Nas últimas férias, dei carona para um sujeito chamado Gnomo. Gnomo é seu nome de estrada. Três anos na estrada, pegando carona e caminhando pelas BRs com sua pequena mochila e seu mostruário hippie feito de pano e canos de PVC.

– Valeu pela carona, brother! – tirou do próprio pulso uma pulseira de linha de bordado adornada com uma pedra azul e me deu. – Presentinho do Gnomo pra lembrar do brother da estrada!

Agradeci, amarrei no pulso e acelerei rumo ao sul. Saímos de Salvador com o sol nascendo. Nosso destino: Vitória.

– Vou terminar um Filtro dos Sonhos antes de chegar em Vitória. Peguei umas penas de arara no zoológico de Recife. O guardinha não queria deixar. Mas eu voltei lá depois quando ele não tava olhando. Vou fazer um Filtro dos Sonhos pra você com essas penas de arara. Curte?
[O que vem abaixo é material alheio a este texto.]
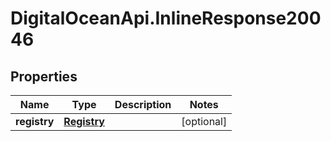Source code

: # DigitalOceanApi.InlineResponse20046

## Properties
Name | Type | Description | Notes
------------ | ------------- | ------------- | -------------
**registry** | [**Registry**](Registry.md) |  | [optional] 
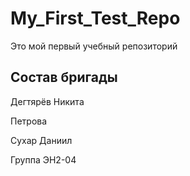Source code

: # My_First_Test_Repo
Это мой первый учебный репозиторий

##  Состав бригады
Дегтярёв Никита

Петрова

Сухар Даниил


Группа ЭН2-04
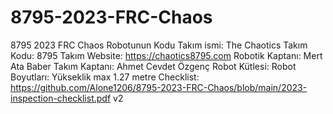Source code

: # 8795-2023-FRC-Chaos
8795 2023 FRC Chaos Robotunun Kodu
Takım ismi: The Chaotics
Takım Kodu: 8795
Takım Website: https://chaotics8795.com
Robotik Kaptanı: Mert Ata Baber
Takım Kaptanı: Ahmet Cevdet Özgenç
Robot Kütlesi:
Robot Boyutları: Yükseklik max 1.27 metre
Checklist: https://github.com/Alone1206/8795-2023-FRC-Chaos/blob/main/2023-inspection-checklist.pdf v2
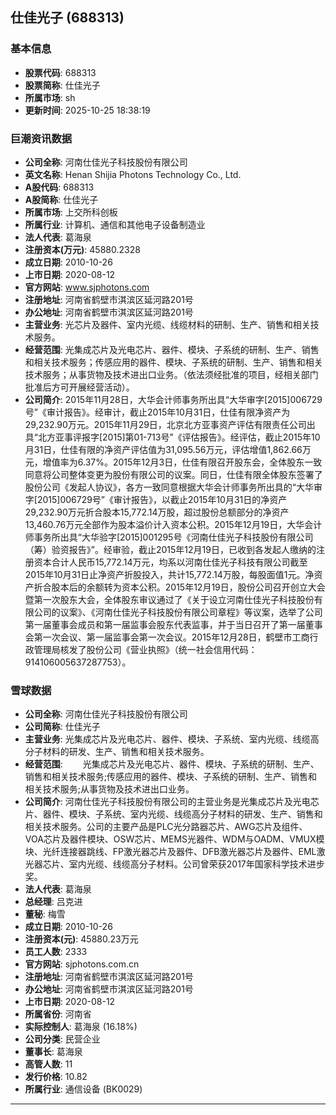 ## 仕佳光子 (688313)

### 基本信息

- **股票代码**: 688313
- **股票简称**: 仕佳光子
- **所属市场**: sh
- **更新时间**: 2025-10-25 18:38:19

### 巨潮资讯数据

- **公司全称**: 河南仕佳光子科技股份有限公司
- **英文名称**: Henan Shijia Photons Technology Co., Ltd.
- **A股代码**: 688313
- **A股简称**: 仕佳光子
- **所属市场**: 上交所科创板
- **所属行业**: 计算机、通信和其他电子设备制造业
- **法人代表**: 葛海泉
- **注册资本(万元)**: 45880.2328
- **成立日期**: 2010-10-26
- **上市日期**: 2020-08-12
- **官方网站**: www.sjphotons.com
- **注册地址**: 河南省鹤壁市淇滨区延河路201号
- **办公地址**: 河南省鹤壁市淇滨区延河路201号
- **主营业务**: 光芯片及器件、室内光缆、线缆材料的研制、生产、销售和相关技术服务。
- **经营范围**: 光集成芯片及光电芯片、器件、模块、子系统的研制、生产、销售和相关技术服务；传感应用的器件、模块、子系统的研制、生产、销售和相关技术服务；从事货物及技术进出口业务。（依法须经批准的项目，经相关部门批准后方可开展经营活动）。
- **公司简介**: 2015年11月28日，大华会计师事务所出具“大华审字[2015]006729号”《审计报告》。经审计，截止2015年10月31日，仕佳有限净资产为29,232.90万元。2015年11月29日，北京北方亚事资产评估有限责任公司出具“北方亚事评报字[2015]第01-713号”《评估报告》。经评估，截止2015年10月31日，仕佳有限的净资产评估值为31,095.56万元，评估增值1,862.66万元，增值率为6.37%。2015年12月3日，仕佳有限召开股东会，全体股东一致同意将公司整体变更为股份有限公司的议案。同日，仕佳有限全体股东签署了股份公司《发起人协议》，各方一致同意根据大华会计师事务所出具的“大华审字[2015]006729号”《审计报告》，以截止2015年10月31日的净资产29,232.90万元折合股本15,772.14万股，超过股份总额部分的净资产13,460.76万元全部作为股本溢价计入资本公积。2015年12月19日，大华会计师事务所出具“大华验字[2015]001295号《河南仕佳光子科技股份有限公司（筹）验资报告》”。经审验，截止2015年12月19日，已收到各发起人缴纳的注册资本合计人民币15,772.14万元，均系以河南仕佳光子科技有限公司截至2015年10月31日止净资产折股投入，共计15,772.14万股，每股面值1元。净资产折合股本后的余额转为资本公积。2015年12月19日，股份公司召开创立大会暨第一次股东大会，全体股东审议通过了《关于设立河南仕佳光子科技股份有限公司的议案》、《河南仕佳光子科技股份有限公司章程》等议案，选举了公司第一届董事会成员和第一届监事会股东代表监事，并于当日召开了第一届董事会第一次会议、第一届监事会第一次会议。2015年12月28日，鹤壁市工商行政管理局核发了股份公司《营业执照》（统一社会信用代码：914106005637287753）。

### 雪球数据

- **公司全称**: 河南仕佳光子科技股份有限公司
- **公司简称**: 仕佳光子
- **主营业务**: 光集成芯片及光电芯片、器件、模块、子系统、室内光缆、线缆高分子材料的研发、生产、销售和相关技术服务。
- **经营范围**: 　　光集成芯片及光电芯片、器件、模块、子系统的研制、生产、销售和相关技术服务;传感应用的器件、模块、子系统的研制、生产、销售和相关技术服务;从事货物及技术进出口业务。
- **公司简介**: 河南仕佳光子科技股份有限公司的主营业务是光集成芯片及光电芯片、器件、模块、子系统、室内光缆、线缆高分子材料的研发、生产、销售和相关技术服务。公司的主要产品是PLC光分路器芯片、AWG芯片及组件、VOA芯片及器件模块、OSW芯片、MEMS光器件、WDM与OADM、VMUX模块、光纤连接器跳线、FP激光器芯片及器件、DFB激光器芯片及器件、EML激光器芯片、室内光缆、线缆高分子材料。公司曾荣获2017年国家科学技术进步奖。
- **法人代表**: 葛海泉
- **总经理**: 吕克进
- **董秘**: 梅雪
- **成立日期**: 2010-10-26
- **注册资本(元)**: 45880.23万元
- **员工人数**: 2333
- **官方网站**: sjphotons.com.cn
- **注册地址**: 河南省鹤壁市淇滨区延河路201号
- **办公地址**: 河南省鹤壁市淇滨区延河路201号
- **上市日期**: 2020-08-12
- **所属省份**: 河南省
- **实际控制人**: 葛海泉 (16.18%)
- **公司分类**: 民营企业
- **董事长**: 葛海泉
- **高管人数**: 11
- **发行价格**: 10.82
- **所属行业**: 通信设备 (BK0029)

---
Mesmo sem saber o que era um Filtro dos Sonhos, aceitei. Era a maneira de me retribuir, já que estava completamente liso. Penas de arara colhidas do chão não afetaram minha consciência ecológica a ponto de recusar. “Se ele tivesse arrancado da arara, recusaria”, pensei. Mas Gnomo era um sujeito pacífico. Sua matéria-prima vem da coleta. Na primeira parada, enquanto eu abastecia o carro e tomava um café, ele se ocupou catando coisas no mato atrás do posto de gasolina. Voltou com uma sacola cheia de materiais:

– Olha só, brother, achei umas coisinhas legais: pedra, semente, corda, arame, cipó... Seu Filtro dos Sonhos vai ficar massa: vai ser de galho de chorão! As pessoas jogam muita coisa boa no lixo. O que eles jogam fora eu uso na minha arte – orgulhou-se.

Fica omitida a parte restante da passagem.